**GIVEN ENTRIES:**

******

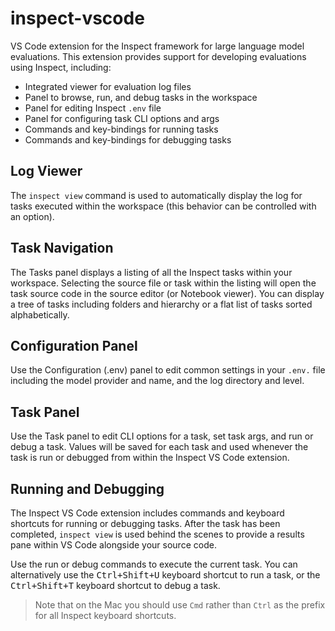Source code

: # inspect-vscode

VS Code extension for the Inspect framework for large language model evaluations. This extension provides support for developing evaluations using Inspect, including:

- Integrated viewer for evaluation log files
- Panel to browse, run, and debug tasks in the workspace
- Panel for editing Inspect `.env` file
- Panel for configuring task CLI options and args
- Commands and key-bindings for running tasks
- Commands and key-bindings for debugging tasks

## Log Viewer

The `inspect view` command is used to automatically display the log for tasks executed within the workspace (this behavior can be controlled with an option).

## Task Navigation

The Tasks panel displays a listing of all the Inspect tasks within your workspace. Selecting the source file or task within the listing will open the task source code in the source editor (or Notebook viewer). You can display a tree of tasks including folders and hierarchy or a flat list of tasks sorted alphabetically.

## Configuration Panel

Use the Configuration (.env) panel to edit common settings in your `.env.` file including the model provider and name, and the log directory and level.

## Task Panel

Use the Task panel to edit CLI options for a task, set task args, and run or debug a task. Values will be saved for each task and used whenever the task is run or debugged from within the Inspect VS Code extension.

## Running and Debugging

The Inspect VS Code extension includes commands and keyboard shortcuts for running or debugging tasks. After the task has been completed, `inspect view` is used behind the scenes to provide a results pane within VS Code alongside your source code.

Use the run or debug commands to execute the current task. You can alternatively use the <kbd>Ctrl+Shift+U</kbd> keyboard shortcut to run a task, or the <kbd>Ctrl+Shift+T</kbd> keyboard shortcut to debug a task.

> Note that on the Mac you should use `Cmd` rather than `Ctrl` as the prefix for all Inspect keyboard shortcuts.

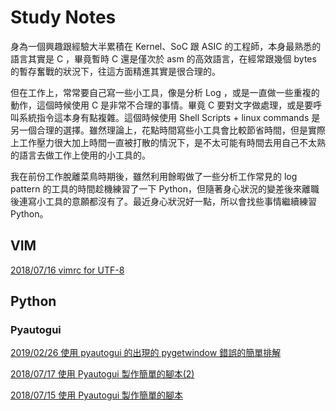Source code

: # Study Notes

身為一個興趣跟經驗大半累積在 Kernel、SoC 跟 ASIC 的工程師，本身最熟悉的語言其實是 C ，畢竟暫時 C 還是僅次於 asm 的高效語言，在經常跟幾個 bytes 的暫存奮戰的狀況下，往這方面精進其實是很合理的。

但在工作上，常常要自己寫一些小工具，像是分析 Log ，或是一直做一些重複的動作，這個時候使用 C 是非常不合理的事情。畢竟 C 要對文字做處理，或是要呼叫系統指令這本身有點複雜。這個時候使用 Shell Scripts + linux commands 是另一個合理的選擇。雖然理論上，花點時間寫些小工具會比較節省時間，但是實際上工作壓力很大加上時間一直被打散的情況下，是不太可能有時間去用自己不太熟的語言去做工作上使用的小工具的。

我在前份工作脫離菜鳥時期後，雖然利用餘暇做了一些分析工作常見的 log pattern 的工具的時間趁機練習了一下 Python，但隨著身心狀況的變差後來離職後連寫小工具的意願都沒有了。最近身心狀況好一點，所以會找些事情繼續練習 Python。

## VIM
[2018/07/16 vimrc for UTF-8](./vim/20180716_vimrc_utf8.md)

## Python
### Pyautogui
[2019/02/26 使用 pyautogui 的出現的 pygetwindow 錯誤的簡單排解](./python/pyautogui/20190226_pygetwindow.md)

[2018/07/17 使用 Pyautogui 製作簡單的腳本(2)](./python/pyautogui/20180717_pyautogui_2.md)

[2018/07/15 使用 Pyautogui 製作簡單的腳本](./python/pyautogui/20180715_pyautogui.md)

******

**WHAT IS REQUIRED:** Would you return the records exactly as written, minus any image?

**FINAL ANSWER:**
Source code

: # inspect-vscode

VS Code extension for the Inspect framework for large language model evaluations. This extension provides support for developing evaluations using Inspect, including:

- Integrated viewer for evaluation log files
- Panel to browse, run, and debug tasks in the workspace
- Panel for editing Inspect `.env` file
- Panel for configuring task CLI options and args
- Commands and key-bindings for running tasks
- Commands and key-bindings for debugging tasks

## Log Viewer

The `inspect view` command is used to automatically display the log for tasks executed within the workspace (this behavior can be controlled with an option).

## Task Navigation

The Tasks panel displays a listing of all the Inspect tasks within your workspace. Selecting the source file or task within the listing will open the task source code in the source editor (or Notebook viewer). You can display a tree of tasks including folders and hierarchy or a flat list of tasks sorted alphabetically.

## Configuration Panel

Use the Configuration (.env) panel to edit common settings in your `.env.` file including the model provider and name, and the log directory and level.

## Task Panel

Use the Task panel to edit CLI options for a task, set task args, and run or debug a task. Values will be saved for each task and used whenever the task is run or debugged from within the Inspect VS Code extension.

## Running and Debugging

The Inspect VS Code extension includes commands and keyboard shortcuts for running or debugging tasks. After the task has been completed, `inspect view` is used behind the scenes to provide a results pane within VS Code alongside your source code.

Use the run or debug commands to execute the current task. You can alternatively use the <kbd>Ctrl+Shift+U</kbd> keyboard shortcut to run a task, or the <kbd>Ctrl+Shift+T</kbd> keyboard shortcut to debug a task.

> Note that on the Mac you should use `Cmd` rather than `Ctrl` as the prefix for all Inspect keyboard shortcuts.

Source code

: # Study Notes

身為一個興趣跟經驗大半累積在 Kernel、SoC 跟 ASIC 的工程師，本身最熟悉的語言其實是 C ，畢竟暫時 C 還是僅次於 asm 的高效語言，在經常跟幾個 bytes 的暫存奮戰的狀況下，往這方面精進其實是很合理的。

但在工作上，常常要自己寫一些小工具，像是分析 Log ，或是一直做一些重複的動作，這個時候使用 C 是非常不合理的事情。畢竟 C 要對文字做處理，或是要呼叫系統指令這本身有點複雜。這個時候使用 Shell Scripts + linux commands 是另一個合理的選擇。雖然理論上，花點時間寫些小工具會比較節省時間，但是實際上工作壓力很大加上時間一直被打散的情況下，是不太可能有時間去用自己不太熟的語言去做工作上使用的小工具的。

我在前份工作脫離菜鳥時期後，雖然利用餘暇做了一些分析工作常見的 log pattern 的工具的時間趁機練習了一下 Python，但隨著身心狀況的變差後來離職後連寫小工具的意願都沒有了。最近身心狀況好一點，所以會找些事情繼續練習 Python。

## VIM
[2018/07/16 vimrc for UTF-8](./vim/20180716_vimrc_utf8.md)

## Python
### Pyautogui
[2019/02/26 使用 pyautogui 的出現的 pygetwindow 錯誤的簡單排解](./python/pyautogui/20190226_pygetwindow.md)

[2018/07/17 使用 Pyautogui 製作簡單的腳本(2)](./python/pyautogui/20180717_pyautogui_2.md)

[2018/07/15 使用 Pyautogui 製作簡單的腳本](./python/pyautogui/20180715_pyautogui.md)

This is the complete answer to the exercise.